C'est souvent le même cas de figure. Ne vous est-il jamais arrivé, après avoir sauté plusieurs fois d'un plongeoir, de soudain le trouver trop haut, et de ne pas comprendre, comment, plus jeune, il a pu vous paraître si facile ? Ne vous est-il jamais arrivé, en faisant du ski, de faire une piste difficile, et, tout à coup, de prendre le vertige en face d'une plus facile, alors que rien ne vous laissait le présupposer ?

Ces enfants qui partent trop tôt ont souvent un caractère bien trempé, se font remarquer, sortent du rang, ou ont une sensibilité particulière. C'est parce que leurs sens sont aux aguets, et qu'ils sont arrivés sur terre avec une partie du bagage d'Amour manquant. Ce qu'il faut vous dire, c'est qu'en repartant de l'autre côté, en allant au ciel, ils reviendront mieux armés, et avec tous leurs bagages.
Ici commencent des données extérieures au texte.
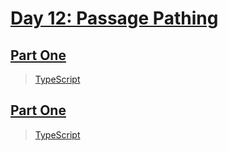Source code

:# [Day 12: Passage Pathing](https://adventofcode.com/2021/day/12)

## [Part One](https://adventofcode.com/2021/day/12#part1)

> [TypeScript](/solutions/typescript/2021/12/src/p1.ts)

## [Part One](https://adventofcode.com/2021/day/12#part2)

> [TypeScript](/solutions/typescript/2021/12/src/p2.ts)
Ce qu'il faut vous dire, aussi, pour éviter cela, c'est peut-être que si vous vous aimiez un peu plus, si vous étiez moins accrochés à la matière, si vous aidiez ceux qui sont partis à monter, au lieu de les retenir (que ce soit par vos larmes ou par colère contre « le Bon Dieu » qui ne peut rien contre le libre-arbitre auquel vous tenez tant), alors, il n'y aurait finalement plus personne qui serait bloqué entre la terre et le ciel, et toutes les âmes monteraient. Et il n'y aurait plus de bébés ou d'enfants partant avec un trou dans leur valise. Et ils resteraient sur la terre, le temps d'accomplir jusqu'au bout la mission qu'ils se seront donnée.

Et puis, il y a un autre cas de figure, encore. Il y a celui qui a touché Dieu, qui a tout son bagage, mais qui part très vite. C'est parce qu'il avait un acte d'amour à accomplir (non accompli dans sa vie précédente alors que cela faisait partie de ses plans de vie, écrits depuis le ciel avant son incarnation), et que sa naissance était cet acte, ou que sa courte venue l'était aussi. Alors, il repart, et ce faisant, il crée en autrui, aussi, l'Amour naissant. Car l'Amour, c'est entre autres l'irrésistible envie d'être avec autrui.